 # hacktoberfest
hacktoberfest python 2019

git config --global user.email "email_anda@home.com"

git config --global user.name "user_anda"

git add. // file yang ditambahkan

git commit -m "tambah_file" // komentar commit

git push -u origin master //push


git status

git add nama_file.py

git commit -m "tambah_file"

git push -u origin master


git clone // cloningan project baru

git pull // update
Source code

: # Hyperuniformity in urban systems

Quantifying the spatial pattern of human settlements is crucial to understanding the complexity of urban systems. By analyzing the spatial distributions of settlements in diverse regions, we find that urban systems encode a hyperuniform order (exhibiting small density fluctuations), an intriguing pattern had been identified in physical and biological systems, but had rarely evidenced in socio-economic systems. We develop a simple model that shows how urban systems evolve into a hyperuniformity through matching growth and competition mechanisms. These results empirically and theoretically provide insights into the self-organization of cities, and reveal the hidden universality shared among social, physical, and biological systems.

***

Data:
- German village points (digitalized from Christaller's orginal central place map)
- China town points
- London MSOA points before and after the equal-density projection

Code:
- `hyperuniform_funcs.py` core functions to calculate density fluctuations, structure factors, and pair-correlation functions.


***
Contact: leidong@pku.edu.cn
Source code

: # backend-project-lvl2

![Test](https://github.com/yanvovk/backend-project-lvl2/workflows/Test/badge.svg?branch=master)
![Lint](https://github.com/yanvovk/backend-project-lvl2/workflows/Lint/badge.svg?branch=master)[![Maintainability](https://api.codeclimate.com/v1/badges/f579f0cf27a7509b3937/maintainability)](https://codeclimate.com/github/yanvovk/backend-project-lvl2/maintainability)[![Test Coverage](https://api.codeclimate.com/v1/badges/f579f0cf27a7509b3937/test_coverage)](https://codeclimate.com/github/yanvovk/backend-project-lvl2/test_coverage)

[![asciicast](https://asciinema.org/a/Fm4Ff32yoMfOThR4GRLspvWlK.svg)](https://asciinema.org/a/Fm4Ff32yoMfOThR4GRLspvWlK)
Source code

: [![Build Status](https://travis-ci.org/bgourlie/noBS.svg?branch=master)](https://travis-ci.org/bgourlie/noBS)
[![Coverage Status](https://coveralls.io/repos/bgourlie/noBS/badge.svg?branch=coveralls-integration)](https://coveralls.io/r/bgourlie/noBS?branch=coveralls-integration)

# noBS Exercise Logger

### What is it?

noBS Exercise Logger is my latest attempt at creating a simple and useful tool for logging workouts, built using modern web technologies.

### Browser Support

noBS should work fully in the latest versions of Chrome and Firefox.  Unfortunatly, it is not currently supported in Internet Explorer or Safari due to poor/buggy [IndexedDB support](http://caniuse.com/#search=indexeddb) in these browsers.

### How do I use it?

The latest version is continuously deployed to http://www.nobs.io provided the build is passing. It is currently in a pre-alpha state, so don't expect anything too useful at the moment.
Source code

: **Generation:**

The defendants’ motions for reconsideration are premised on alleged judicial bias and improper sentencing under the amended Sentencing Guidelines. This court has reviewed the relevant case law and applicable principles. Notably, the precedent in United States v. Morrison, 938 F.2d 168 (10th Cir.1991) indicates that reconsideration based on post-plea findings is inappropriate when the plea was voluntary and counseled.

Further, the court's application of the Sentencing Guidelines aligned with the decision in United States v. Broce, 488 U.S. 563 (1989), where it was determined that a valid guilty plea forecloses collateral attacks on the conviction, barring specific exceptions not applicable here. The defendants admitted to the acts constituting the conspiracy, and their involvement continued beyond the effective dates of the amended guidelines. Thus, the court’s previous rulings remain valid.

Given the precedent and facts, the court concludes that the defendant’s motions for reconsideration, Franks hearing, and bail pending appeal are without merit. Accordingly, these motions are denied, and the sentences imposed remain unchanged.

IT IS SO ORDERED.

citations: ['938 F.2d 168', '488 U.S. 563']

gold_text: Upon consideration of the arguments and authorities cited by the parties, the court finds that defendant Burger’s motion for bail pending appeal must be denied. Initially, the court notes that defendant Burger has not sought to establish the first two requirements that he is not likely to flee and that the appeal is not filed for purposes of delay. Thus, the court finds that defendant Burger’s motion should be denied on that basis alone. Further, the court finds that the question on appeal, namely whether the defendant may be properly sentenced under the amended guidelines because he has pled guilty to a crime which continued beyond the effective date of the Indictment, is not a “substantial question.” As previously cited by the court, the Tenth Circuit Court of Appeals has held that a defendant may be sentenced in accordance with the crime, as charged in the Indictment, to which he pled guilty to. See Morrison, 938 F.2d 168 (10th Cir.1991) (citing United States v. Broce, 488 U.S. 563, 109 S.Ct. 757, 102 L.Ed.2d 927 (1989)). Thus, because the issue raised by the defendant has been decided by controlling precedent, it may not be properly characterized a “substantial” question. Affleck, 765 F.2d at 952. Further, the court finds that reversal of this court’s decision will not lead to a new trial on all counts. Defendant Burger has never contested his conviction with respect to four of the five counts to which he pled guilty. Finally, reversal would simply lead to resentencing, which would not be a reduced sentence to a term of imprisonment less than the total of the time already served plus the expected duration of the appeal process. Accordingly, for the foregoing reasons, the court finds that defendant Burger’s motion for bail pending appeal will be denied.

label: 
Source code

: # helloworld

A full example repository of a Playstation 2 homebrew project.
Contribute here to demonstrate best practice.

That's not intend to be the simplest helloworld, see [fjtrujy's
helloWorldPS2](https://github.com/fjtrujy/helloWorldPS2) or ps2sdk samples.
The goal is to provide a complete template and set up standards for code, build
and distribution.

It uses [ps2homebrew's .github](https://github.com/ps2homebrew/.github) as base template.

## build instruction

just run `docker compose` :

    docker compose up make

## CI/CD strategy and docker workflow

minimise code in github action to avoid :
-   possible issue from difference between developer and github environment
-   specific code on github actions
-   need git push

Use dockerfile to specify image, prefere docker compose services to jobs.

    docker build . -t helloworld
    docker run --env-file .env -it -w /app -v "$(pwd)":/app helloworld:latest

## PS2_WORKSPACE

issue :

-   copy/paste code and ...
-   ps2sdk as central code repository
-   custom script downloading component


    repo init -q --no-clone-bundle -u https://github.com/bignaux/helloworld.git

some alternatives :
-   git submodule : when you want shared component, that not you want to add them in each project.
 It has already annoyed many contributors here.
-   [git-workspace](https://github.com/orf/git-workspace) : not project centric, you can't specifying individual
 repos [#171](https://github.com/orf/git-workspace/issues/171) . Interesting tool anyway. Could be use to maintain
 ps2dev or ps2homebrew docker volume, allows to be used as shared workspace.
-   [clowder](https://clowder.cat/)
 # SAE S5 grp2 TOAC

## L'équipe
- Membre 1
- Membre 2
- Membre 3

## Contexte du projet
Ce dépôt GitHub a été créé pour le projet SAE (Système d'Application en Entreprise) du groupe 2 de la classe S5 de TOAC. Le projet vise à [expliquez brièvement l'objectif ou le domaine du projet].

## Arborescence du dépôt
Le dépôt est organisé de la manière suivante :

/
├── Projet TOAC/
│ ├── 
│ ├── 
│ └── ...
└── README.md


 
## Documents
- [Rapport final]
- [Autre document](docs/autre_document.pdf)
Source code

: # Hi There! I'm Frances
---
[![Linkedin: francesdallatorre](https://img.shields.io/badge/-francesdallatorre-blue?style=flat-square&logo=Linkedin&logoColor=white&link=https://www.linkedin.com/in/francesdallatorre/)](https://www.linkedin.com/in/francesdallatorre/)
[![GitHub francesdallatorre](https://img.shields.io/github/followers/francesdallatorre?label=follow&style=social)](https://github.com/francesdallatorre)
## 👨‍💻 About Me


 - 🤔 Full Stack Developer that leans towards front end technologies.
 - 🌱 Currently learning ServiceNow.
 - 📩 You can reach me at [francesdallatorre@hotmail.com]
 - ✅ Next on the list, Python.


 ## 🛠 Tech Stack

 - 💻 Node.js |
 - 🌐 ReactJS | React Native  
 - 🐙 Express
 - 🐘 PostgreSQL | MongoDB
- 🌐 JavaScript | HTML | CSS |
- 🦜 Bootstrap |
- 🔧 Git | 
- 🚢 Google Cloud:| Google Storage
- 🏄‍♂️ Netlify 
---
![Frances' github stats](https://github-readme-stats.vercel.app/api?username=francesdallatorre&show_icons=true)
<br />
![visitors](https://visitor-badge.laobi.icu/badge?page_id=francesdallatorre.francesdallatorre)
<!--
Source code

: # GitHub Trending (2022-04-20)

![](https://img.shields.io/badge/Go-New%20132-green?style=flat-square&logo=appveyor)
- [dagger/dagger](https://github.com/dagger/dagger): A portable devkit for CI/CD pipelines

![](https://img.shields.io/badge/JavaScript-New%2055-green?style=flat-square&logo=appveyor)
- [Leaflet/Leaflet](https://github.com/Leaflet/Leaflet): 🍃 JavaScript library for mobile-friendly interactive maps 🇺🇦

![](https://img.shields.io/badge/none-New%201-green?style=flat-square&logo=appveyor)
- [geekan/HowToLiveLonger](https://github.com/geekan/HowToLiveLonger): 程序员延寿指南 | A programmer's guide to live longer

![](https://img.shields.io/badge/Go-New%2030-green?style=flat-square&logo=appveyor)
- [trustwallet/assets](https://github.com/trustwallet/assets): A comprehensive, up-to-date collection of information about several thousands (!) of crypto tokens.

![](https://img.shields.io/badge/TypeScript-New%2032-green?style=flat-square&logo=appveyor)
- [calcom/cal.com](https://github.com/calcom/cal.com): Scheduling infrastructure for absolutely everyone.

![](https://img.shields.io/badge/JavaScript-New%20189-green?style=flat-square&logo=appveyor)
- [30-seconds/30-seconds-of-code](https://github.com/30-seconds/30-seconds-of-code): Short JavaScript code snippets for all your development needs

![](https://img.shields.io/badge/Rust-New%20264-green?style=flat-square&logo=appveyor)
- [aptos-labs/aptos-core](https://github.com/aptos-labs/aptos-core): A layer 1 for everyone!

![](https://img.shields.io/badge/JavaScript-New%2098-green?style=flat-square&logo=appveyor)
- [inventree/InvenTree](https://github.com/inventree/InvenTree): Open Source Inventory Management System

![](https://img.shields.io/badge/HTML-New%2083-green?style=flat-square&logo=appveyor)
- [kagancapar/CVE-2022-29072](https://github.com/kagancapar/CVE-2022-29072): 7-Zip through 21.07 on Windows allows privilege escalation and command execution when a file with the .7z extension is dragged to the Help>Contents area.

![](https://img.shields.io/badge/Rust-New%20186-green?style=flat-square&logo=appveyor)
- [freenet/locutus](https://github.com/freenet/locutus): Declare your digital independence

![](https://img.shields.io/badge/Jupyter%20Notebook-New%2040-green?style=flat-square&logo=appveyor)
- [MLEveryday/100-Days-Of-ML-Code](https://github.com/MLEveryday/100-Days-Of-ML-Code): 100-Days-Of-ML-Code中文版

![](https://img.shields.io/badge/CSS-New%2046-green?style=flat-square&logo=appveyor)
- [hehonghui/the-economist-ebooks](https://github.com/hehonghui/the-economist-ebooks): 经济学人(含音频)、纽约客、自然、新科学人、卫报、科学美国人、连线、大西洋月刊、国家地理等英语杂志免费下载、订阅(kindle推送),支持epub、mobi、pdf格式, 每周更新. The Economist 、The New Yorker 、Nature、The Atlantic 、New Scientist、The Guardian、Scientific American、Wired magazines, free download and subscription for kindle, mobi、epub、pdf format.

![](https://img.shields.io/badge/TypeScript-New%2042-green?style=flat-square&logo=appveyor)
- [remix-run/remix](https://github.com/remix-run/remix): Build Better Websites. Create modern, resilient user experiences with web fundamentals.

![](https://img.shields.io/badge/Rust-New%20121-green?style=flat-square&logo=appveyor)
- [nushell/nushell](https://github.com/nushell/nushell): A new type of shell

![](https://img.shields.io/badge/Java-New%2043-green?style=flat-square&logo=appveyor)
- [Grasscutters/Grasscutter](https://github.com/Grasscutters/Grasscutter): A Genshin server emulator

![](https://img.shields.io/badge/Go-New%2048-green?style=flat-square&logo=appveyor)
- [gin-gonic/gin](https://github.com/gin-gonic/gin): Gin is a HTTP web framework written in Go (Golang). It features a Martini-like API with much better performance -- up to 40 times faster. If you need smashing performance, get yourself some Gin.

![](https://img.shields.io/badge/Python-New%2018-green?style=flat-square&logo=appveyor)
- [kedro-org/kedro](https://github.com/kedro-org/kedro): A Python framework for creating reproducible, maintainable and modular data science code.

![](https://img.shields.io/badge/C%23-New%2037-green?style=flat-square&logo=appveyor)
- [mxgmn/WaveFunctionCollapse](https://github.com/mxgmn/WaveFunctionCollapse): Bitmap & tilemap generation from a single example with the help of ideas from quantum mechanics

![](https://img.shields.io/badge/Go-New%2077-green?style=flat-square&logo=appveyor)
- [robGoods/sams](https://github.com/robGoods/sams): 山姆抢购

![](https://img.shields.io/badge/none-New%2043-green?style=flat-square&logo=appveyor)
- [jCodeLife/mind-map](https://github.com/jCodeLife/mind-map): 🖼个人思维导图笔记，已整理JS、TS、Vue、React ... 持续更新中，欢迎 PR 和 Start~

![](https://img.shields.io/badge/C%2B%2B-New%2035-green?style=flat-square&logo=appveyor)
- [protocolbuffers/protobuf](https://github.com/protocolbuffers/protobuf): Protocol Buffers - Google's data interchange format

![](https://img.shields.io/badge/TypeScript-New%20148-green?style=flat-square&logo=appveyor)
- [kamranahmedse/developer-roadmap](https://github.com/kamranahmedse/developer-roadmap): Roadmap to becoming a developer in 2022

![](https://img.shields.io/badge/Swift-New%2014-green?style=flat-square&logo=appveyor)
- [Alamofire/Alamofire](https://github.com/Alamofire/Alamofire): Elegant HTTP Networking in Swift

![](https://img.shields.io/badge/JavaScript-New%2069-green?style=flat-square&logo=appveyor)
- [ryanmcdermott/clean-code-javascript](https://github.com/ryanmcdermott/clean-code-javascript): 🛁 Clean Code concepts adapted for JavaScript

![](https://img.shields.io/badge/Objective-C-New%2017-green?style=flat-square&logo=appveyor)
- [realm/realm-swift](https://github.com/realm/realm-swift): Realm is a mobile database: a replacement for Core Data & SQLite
----------
> Action item
Throughout the material above, find every line holding "when" and copy it.

> Answer to the exercise
The defendants’ motions for reconsideration are premised on alleged judicial bias and improper sentencing under the amended Sentencing Guidelines. This court has reviewed the relevant case law and applicable principles. Notably, the precedent in United States v. Morrison, 938 F.2d 168 (10th Cir.1991) indicates that reconsideration based on post-plea findings is inappropriate when the plea was voluntary and counseled.
-   git submodule : when you want shared component, that not you want to add them in each project.
- [kagancapar/CVE-2022-29072](https://github.com/kagancapar/CVE-2022-29072): 7-Zip through 21.07 on Windows allows privilege escalation and command execution when a file with the .7z extension is dragged to the Help>Contents area.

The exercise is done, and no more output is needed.